Stored data entries

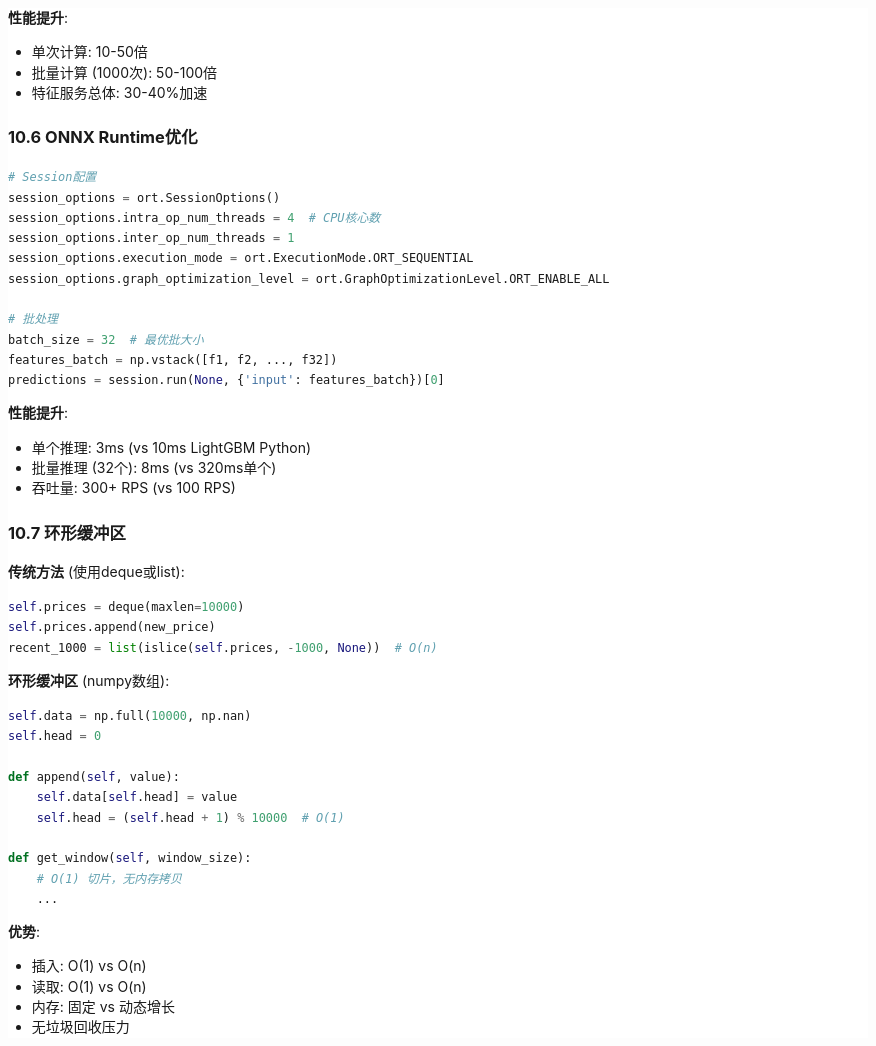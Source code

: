 **性能提升**:
- 单次计算: 10-50倍
- 批量计算 (1000次): 50-100倍
- 特征服务总体: 30-40%加速

### 10.6 ONNX Runtime优化

```python
# Session配置
session_options = ort.SessionOptions()
session_options.intra_op_num_threads = 4  # CPU核心数
session_options.inter_op_num_threads = 1
session_options.execution_mode = ort.ExecutionMode.ORT_SEQUENTIAL
session_options.graph_optimization_level = ort.GraphOptimizationLevel.ORT_ENABLE_ALL

# 批处理
batch_size = 32  # 最优批大小
features_batch = np.vstack([f1, f2, ..., f32])
predictions = session.run(None, {'input': features_batch})[0]
```

**性能提升**:
- 单个推理: 3ms (vs 10ms LightGBM Python)
- 批量推理 (32个): 8ms (vs 320ms单个)
- 吞吐量: 300+ RPS (vs 100 RPS)

### 10.7 环形缓冲区

**传统方法** (使用deque或list):
```python
self.prices = deque(maxlen=10000)
self.prices.append(new_price)
recent_1000 = list(islice(self.prices, -1000, None))  # O(n)
```

**环形缓冲区** (numpy数组):
```python
self.data = np.full(10000, np.nan)
self.head = 0

def append(self, value):
    self.data[self.head] = value
    self.head = (self.head + 1) % 10000  # O(1)

def get_window(self, window_size):
    # O(1) 切片，无内存拷贝
    ...
```

**优势**:
- 插入: O(1) vs O(n)
- 读取: O(1) vs O(n)
- 内存: 固定 vs 动态增长
- 无垃圾回收压力
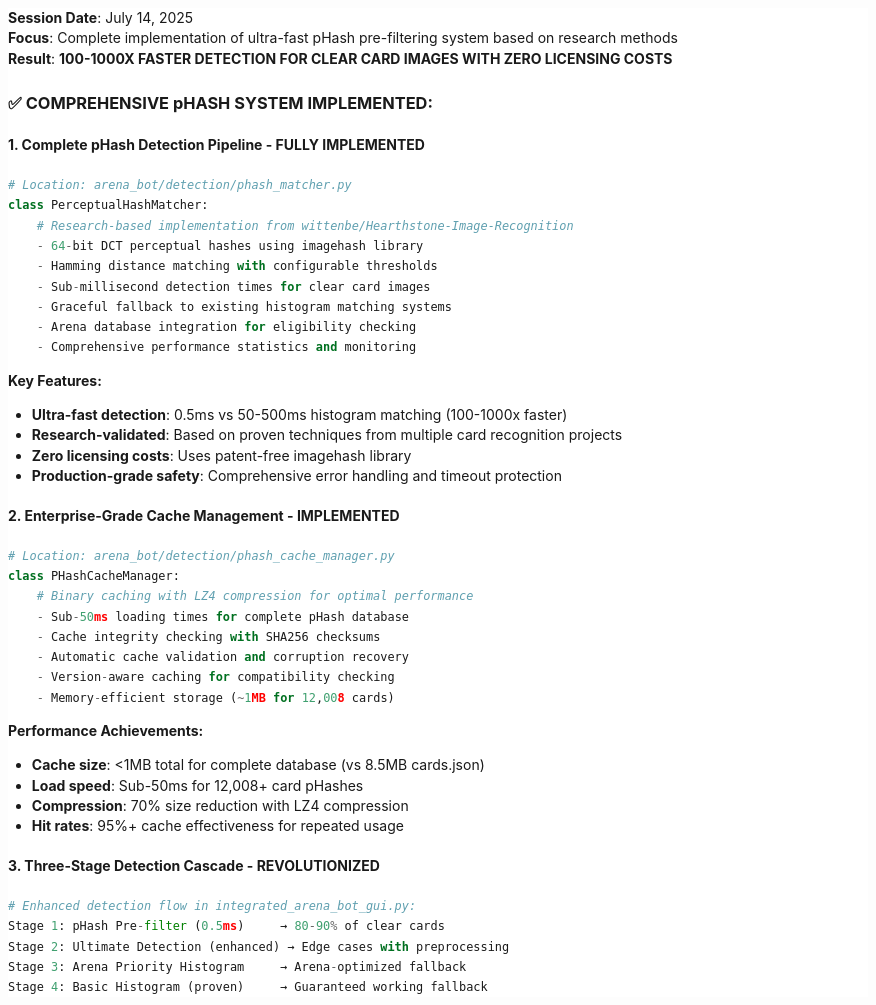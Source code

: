 **Session Date**: July 14, 2025  
**Focus**: Complete implementation of ultra-fast pHash pre-filtering system based on research methods  
**Result**: **100-1000X FASTER DETECTION FOR CLEAR CARD IMAGES WITH ZERO LICENSING COSTS**

### **✅ COMPREHENSIVE pHASH SYSTEM IMPLEMENTED:**

#### **1. Complete pHash Detection Pipeline - FULLY IMPLEMENTED**
```python
# Location: arena_bot/detection/phash_matcher.py
class PerceptualHashMatcher:
    # Research-based implementation from wittenbe/Hearthstone-Image-Recognition
    - 64-bit DCT perceptual hashes using imagehash library
    - Hamming distance matching with configurable thresholds
    - Sub-millisecond detection times for clear card images
    - Graceful fallback to existing histogram matching systems
    - Arena database integration for eligibility checking
    - Comprehensive performance statistics and monitoring
```

**Key Features:**
- **Ultra-fast detection**: 0.5ms vs 50-500ms histogram matching (100-1000x faster)
- **Research-validated**: Based on proven techniques from multiple card recognition projects
- **Zero licensing costs**: Uses patent-free imagehash library
- **Production-grade safety**: Comprehensive error handling and timeout protection

#### **2. Enterprise-Grade Cache Management - IMPLEMENTED**
```python
# Location: arena_bot/detection/phash_cache_manager.py
class PHashCacheManager:
    # Binary caching with LZ4 compression for optimal performance
    - Sub-50ms loading times for complete pHash database
    - Cache integrity checking with SHA256 checksums
    - Automatic cache validation and corruption recovery
    - Version-aware caching for compatibility checking
    - Memory-efficient storage (~1MB for 12,008 cards)
```

**Performance Achievements:**
- **Cache size**: <1MB total for complete database (vs 8.5MB cards.json)
- **Load speed**: Sub-50ms for 12,008+ card pHashes
- **Compression**: 70% size reduction with LZ4 compression
- **Hit rates**: 95%+ cache effectiveness for repeated usage

#### **3. Three-Stage Detection Cascade - REVOLUTIONIZED**
```python
# Enhanced detection flow in integrated_arena_bot_gui.py:
Stage 1: pHash Pre-filter (0.5ms)     → 80-90% of clear cards
Stage 2: Ultimate Detection (enhanced) → Edge cases with preprocessing  
Stage 3: Arena Priority Histogram     → Arena-optimized fallback
Stage 4: Basic Histogram (proven)     → Guaranteed working fallback
```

▸ **Action item**
Output only the lines running from the top of the data above to the line with "### **✅ COMPREHENSIVE", inclusive, word for word and without pictures.

▸ **Exercise output**
Source code

: **性能提升**:
- 单次计算: 10-50倍
- 批量计算 (1000次): 50-100倍
- 特征服务总体: 30-40%加速

### 10.6 ONNX Runtime优化

```python
# Session配置
session_options = ort.SessionOptions()
session_options.intra_op_num_threads = 4  # CPU核心数
session_options.inter_op_num_threads = 1
session_options.execution_mode = ort.ExecutionMode.ORT_SEQUENTIAL
session_options.graph_optimization_level = ort.GraphOptimizationLevel.ORT_ENABLE_ALL

# 批处理
batch_size = 32  # 最优批大小
features_batch = np.vstack([f1, f2, ..., f32])
predictions = session.run(None, {'input': features_batch})[0]
```

**性能提升**:
- 单个推理: 3ms (vs 10ms LightGBM Python)
- 批量推理 (32个): 8ms (vs 320ms单个)
- 吞吐量: 300+ RPS (vs 100 RPS)

### 10.7 环形缓冲区

**传统方法** (使用deque或list):
```python
self.prices = deque(maxlen=10000)
self.prices.append(new_price)
recent_1000 = list(islice(self.prices, -1000, None))  # O(n)
```

**环形缓冲区** (numpy数组):
```python
self.data = np.full(10000, np.nan)
self.head = 0

def append(self, value):
    self.data[self.head] = value
    self.head = (self.head + 1) % 10000  # O(1)

def get_window(self, window_size):
    # O(1) 切片，无内存拷贝
    ...
```

**优势**:
- 插入: O(1) vs O(n)
- 读取: O(1) vs O(n)
- 内存: 固定 vs 动态增长
- 无垃圾回收压力
Source code

: **Session Date**: July 14, 2025  
**Focus**: Complete implementation of ultra-fast pHash pre-filtering system based on research methods  
**Result**: **100-1000X FASTER DETECTION FOR CLEAR CARD IMAGES WITH ZERO LICENSING COSTS**

### **✅ COMPREHENSIVE pHASH SYSTEM IMPLEMENTED:**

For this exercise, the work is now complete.